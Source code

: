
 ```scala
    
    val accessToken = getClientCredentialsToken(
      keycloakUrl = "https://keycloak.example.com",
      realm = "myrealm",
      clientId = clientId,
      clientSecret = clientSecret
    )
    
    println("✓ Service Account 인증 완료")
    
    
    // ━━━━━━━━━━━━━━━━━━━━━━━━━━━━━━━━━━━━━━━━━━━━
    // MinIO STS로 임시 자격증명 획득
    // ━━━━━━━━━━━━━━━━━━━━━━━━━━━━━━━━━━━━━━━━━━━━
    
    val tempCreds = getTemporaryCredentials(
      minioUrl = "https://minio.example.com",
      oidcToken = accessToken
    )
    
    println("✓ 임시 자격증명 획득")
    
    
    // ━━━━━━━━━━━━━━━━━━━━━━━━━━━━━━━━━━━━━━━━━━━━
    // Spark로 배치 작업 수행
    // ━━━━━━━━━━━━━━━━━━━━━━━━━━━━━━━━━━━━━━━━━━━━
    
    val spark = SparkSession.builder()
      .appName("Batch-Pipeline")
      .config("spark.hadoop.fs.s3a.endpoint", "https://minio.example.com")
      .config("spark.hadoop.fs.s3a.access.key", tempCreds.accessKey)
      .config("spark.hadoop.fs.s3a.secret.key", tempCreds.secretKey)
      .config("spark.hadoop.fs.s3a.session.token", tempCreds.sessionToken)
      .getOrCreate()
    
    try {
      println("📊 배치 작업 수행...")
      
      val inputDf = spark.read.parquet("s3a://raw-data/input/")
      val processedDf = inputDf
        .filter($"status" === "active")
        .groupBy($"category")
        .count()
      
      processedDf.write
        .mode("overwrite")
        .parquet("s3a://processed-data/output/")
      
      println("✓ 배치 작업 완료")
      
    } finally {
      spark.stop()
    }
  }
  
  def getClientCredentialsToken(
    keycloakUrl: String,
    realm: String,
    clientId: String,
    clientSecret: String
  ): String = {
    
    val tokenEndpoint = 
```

What the exercise asks:
For each line above that contains the word "println", copy that line.

Solution to this task:
    println("✓ Service Account 인증 완료")
    println("✓ 임시 자격증명 획득")
      println("📊 배치 작업 수행...")
      println("✓ 배치 작업 완료")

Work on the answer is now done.